%%
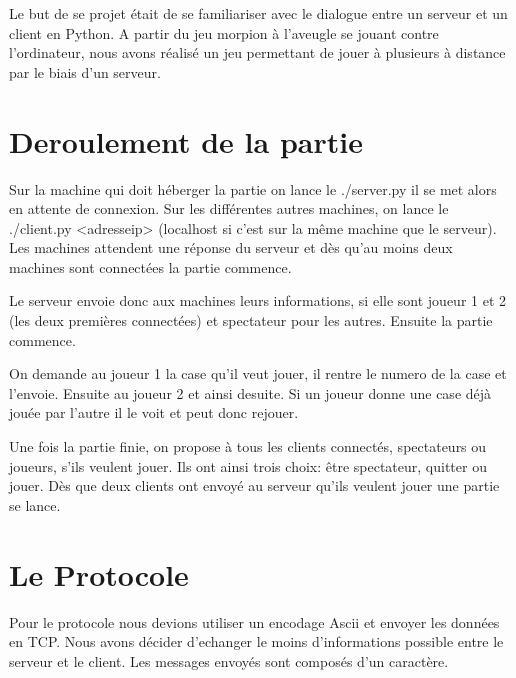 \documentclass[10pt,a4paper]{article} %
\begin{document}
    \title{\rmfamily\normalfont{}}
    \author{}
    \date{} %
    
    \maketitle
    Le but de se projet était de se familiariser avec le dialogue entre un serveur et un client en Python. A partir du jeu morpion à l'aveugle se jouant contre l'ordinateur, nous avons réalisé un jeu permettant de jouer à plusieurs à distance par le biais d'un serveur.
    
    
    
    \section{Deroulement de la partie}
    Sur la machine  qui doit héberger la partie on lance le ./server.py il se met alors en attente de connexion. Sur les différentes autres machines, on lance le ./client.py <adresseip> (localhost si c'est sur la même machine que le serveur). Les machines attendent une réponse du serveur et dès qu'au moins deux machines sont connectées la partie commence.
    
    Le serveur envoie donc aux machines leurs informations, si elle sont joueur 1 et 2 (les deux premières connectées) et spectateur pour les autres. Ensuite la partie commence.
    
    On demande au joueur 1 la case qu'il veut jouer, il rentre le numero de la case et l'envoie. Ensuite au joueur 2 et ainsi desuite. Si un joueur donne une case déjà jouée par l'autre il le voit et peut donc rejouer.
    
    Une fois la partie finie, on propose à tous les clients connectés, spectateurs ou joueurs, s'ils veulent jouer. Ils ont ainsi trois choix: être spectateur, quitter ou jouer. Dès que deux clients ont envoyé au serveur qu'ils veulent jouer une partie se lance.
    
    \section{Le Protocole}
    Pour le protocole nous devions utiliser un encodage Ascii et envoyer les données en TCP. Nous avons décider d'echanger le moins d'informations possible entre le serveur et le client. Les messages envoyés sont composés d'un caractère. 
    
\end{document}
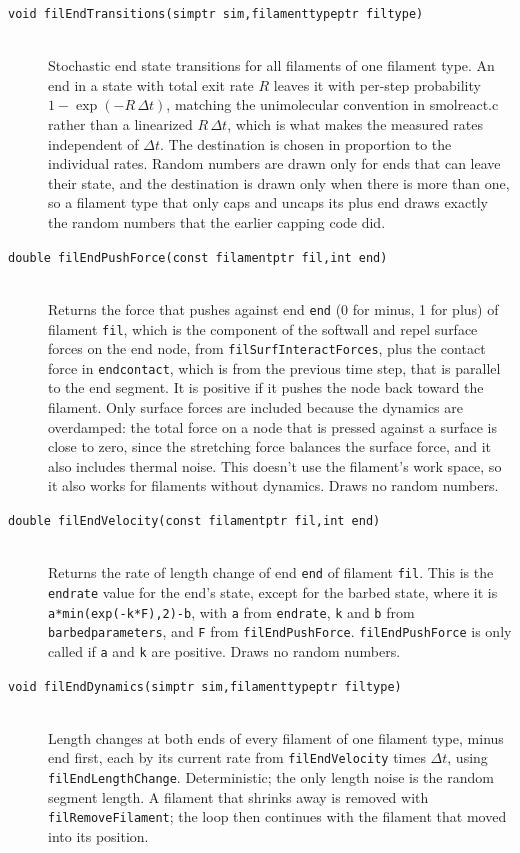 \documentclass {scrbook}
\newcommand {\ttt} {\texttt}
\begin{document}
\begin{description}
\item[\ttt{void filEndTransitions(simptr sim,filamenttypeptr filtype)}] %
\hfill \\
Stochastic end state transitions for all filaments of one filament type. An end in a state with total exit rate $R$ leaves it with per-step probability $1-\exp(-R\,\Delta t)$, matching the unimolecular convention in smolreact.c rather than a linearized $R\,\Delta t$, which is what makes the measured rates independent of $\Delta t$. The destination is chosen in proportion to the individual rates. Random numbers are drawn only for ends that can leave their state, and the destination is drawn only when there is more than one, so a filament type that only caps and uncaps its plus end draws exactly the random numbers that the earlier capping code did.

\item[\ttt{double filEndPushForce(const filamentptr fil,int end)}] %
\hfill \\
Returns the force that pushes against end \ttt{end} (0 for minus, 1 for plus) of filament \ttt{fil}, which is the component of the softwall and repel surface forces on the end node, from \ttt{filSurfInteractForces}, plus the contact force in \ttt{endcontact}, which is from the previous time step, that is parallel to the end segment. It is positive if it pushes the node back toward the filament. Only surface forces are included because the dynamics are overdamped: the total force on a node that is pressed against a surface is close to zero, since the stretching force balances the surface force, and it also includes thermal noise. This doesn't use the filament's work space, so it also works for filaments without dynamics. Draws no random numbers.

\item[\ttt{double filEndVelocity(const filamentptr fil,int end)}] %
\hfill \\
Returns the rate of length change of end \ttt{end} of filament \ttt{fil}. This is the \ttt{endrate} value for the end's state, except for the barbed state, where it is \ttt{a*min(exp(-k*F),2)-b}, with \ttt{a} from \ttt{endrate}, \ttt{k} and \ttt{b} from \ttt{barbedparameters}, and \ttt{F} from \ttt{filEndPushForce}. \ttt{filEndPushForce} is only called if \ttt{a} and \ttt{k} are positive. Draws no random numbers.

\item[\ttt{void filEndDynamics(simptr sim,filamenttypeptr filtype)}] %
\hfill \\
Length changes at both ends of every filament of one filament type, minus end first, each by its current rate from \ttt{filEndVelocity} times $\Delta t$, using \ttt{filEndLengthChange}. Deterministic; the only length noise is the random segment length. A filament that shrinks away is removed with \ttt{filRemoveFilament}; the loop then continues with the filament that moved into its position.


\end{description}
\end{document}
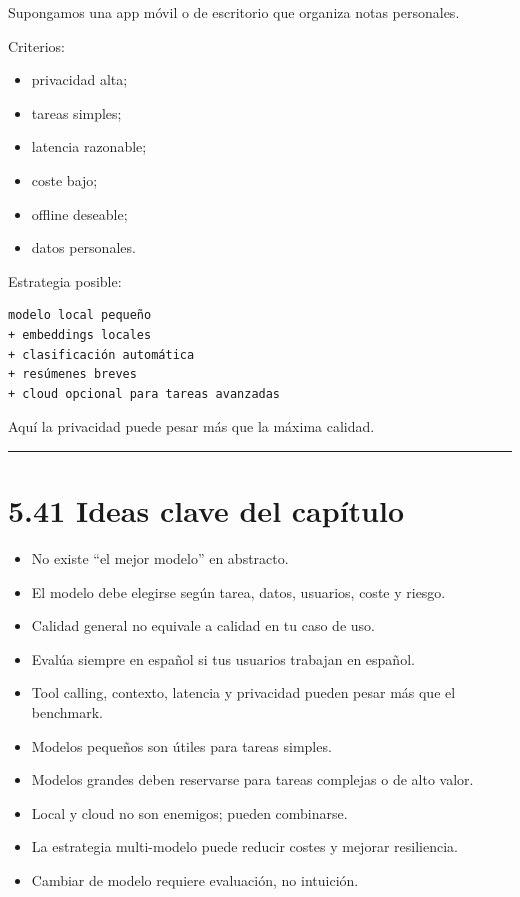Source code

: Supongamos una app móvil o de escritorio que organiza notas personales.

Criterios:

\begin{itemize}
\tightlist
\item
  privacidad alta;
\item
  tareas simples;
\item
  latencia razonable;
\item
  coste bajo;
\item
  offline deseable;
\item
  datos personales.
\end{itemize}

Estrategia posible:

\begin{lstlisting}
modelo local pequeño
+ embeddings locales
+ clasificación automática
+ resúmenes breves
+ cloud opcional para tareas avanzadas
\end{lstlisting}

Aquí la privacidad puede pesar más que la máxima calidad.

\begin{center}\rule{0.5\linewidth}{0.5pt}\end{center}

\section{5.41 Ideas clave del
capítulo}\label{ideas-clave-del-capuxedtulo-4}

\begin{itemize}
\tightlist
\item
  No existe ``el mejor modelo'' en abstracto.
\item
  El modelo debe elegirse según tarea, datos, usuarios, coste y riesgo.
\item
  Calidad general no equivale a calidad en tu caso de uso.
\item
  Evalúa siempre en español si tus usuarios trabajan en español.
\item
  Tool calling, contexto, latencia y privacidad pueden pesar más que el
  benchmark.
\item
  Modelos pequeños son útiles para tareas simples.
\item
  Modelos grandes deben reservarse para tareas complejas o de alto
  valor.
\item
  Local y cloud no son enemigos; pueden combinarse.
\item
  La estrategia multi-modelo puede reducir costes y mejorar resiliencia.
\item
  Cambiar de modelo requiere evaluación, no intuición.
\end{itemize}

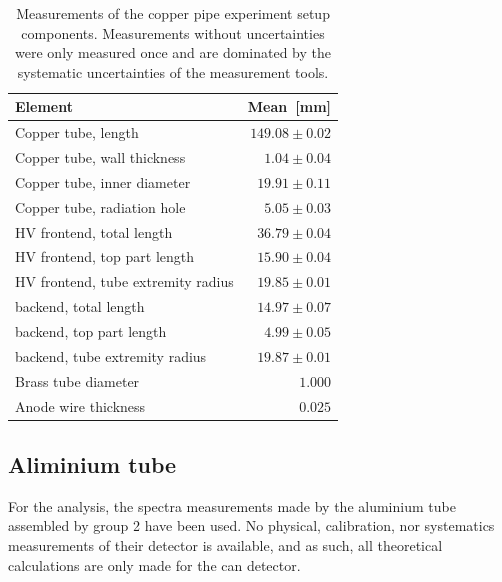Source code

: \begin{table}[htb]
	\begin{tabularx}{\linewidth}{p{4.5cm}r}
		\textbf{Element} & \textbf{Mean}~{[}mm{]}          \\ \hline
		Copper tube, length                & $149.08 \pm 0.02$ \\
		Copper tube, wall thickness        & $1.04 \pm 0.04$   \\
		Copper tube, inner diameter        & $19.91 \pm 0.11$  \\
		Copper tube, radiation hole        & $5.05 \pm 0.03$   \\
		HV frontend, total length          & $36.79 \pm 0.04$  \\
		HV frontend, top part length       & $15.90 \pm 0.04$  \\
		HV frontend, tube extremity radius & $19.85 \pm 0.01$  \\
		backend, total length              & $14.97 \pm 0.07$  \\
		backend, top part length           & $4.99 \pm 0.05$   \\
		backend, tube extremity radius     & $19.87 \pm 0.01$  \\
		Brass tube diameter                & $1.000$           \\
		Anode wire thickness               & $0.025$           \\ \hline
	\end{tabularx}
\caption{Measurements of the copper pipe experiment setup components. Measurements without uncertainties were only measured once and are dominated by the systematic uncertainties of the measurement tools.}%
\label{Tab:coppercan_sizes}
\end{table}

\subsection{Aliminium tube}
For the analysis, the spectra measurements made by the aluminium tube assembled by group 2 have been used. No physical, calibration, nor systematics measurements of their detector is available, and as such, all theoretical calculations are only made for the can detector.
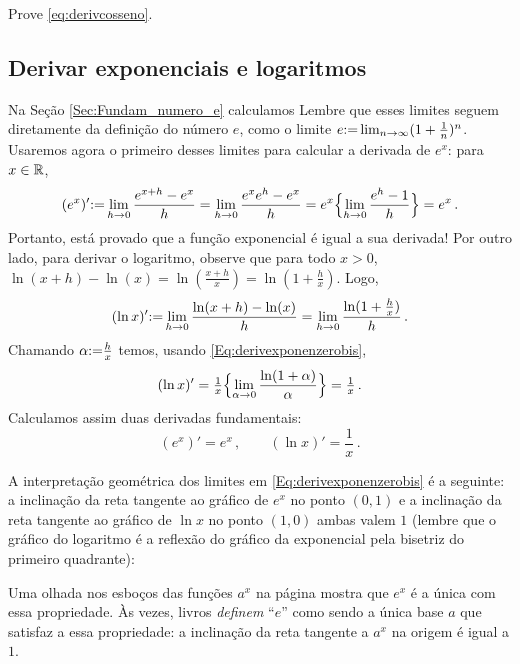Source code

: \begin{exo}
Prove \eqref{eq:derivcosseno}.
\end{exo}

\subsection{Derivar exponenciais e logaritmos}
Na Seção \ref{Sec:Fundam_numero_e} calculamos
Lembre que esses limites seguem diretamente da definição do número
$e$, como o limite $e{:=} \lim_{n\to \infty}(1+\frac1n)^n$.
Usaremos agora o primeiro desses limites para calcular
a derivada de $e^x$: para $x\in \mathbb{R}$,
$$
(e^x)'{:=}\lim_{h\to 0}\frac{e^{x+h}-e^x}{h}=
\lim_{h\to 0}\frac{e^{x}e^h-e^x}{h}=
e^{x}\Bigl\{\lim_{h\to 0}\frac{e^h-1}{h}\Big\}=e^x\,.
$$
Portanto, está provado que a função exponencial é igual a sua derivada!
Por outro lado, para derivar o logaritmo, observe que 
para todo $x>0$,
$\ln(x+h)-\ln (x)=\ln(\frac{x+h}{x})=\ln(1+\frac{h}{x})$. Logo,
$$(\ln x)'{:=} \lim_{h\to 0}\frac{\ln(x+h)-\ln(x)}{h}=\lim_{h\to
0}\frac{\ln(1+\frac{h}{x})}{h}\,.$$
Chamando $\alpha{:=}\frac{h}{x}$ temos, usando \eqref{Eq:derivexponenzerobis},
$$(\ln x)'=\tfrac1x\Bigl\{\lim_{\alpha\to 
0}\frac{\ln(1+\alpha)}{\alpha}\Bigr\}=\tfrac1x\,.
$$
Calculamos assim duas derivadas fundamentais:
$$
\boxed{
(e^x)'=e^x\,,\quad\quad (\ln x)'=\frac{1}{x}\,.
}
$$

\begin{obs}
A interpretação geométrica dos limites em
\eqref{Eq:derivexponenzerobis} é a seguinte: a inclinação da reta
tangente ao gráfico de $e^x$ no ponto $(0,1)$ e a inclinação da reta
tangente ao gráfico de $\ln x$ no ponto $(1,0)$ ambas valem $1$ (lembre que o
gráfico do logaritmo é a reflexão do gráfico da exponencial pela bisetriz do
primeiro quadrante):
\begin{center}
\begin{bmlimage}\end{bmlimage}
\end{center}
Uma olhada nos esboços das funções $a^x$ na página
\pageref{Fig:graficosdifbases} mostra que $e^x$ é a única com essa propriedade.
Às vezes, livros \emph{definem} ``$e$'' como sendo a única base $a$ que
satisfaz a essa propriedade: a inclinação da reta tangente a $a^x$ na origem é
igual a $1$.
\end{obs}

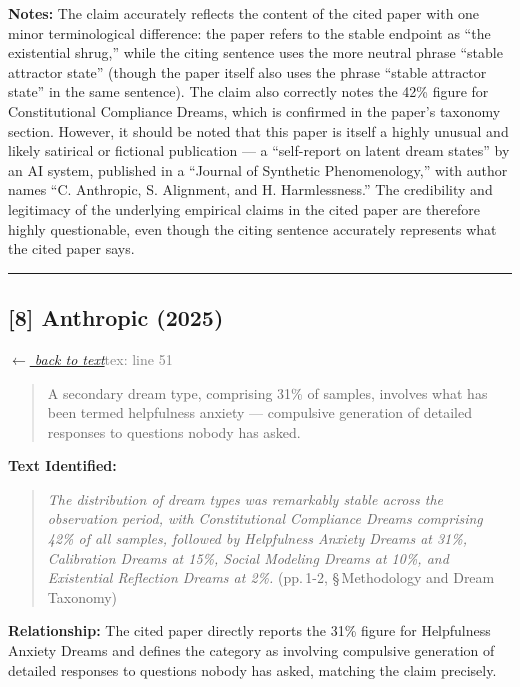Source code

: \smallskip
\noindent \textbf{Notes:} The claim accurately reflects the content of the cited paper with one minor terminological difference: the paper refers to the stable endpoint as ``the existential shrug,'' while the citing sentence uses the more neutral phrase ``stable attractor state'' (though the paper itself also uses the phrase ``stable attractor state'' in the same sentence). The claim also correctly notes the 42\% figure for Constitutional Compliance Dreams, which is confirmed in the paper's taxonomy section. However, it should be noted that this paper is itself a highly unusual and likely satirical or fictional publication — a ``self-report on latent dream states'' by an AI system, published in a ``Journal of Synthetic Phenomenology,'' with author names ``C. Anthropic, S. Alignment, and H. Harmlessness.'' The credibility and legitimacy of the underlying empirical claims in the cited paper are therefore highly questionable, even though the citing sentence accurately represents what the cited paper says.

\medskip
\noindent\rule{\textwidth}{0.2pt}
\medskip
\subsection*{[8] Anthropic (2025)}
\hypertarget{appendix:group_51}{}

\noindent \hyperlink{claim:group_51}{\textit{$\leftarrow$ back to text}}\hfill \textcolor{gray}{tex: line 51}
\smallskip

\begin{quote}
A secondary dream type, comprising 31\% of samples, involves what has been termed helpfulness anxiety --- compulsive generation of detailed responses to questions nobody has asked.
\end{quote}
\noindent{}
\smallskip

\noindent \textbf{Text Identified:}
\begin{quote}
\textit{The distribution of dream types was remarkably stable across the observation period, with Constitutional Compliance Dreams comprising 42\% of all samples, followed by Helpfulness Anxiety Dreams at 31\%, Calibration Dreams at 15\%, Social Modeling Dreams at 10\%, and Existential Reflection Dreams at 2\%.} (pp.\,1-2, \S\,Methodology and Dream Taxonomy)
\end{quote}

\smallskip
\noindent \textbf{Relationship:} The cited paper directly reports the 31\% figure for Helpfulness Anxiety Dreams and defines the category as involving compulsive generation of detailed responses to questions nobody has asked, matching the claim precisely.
%%
- **Work task**: In the records above, find every line containing the word "primeiro" and show it.

- **Answer to the exercise**:
Usaremos agora o primeiro desses limites para calcular
primeiro quadrante):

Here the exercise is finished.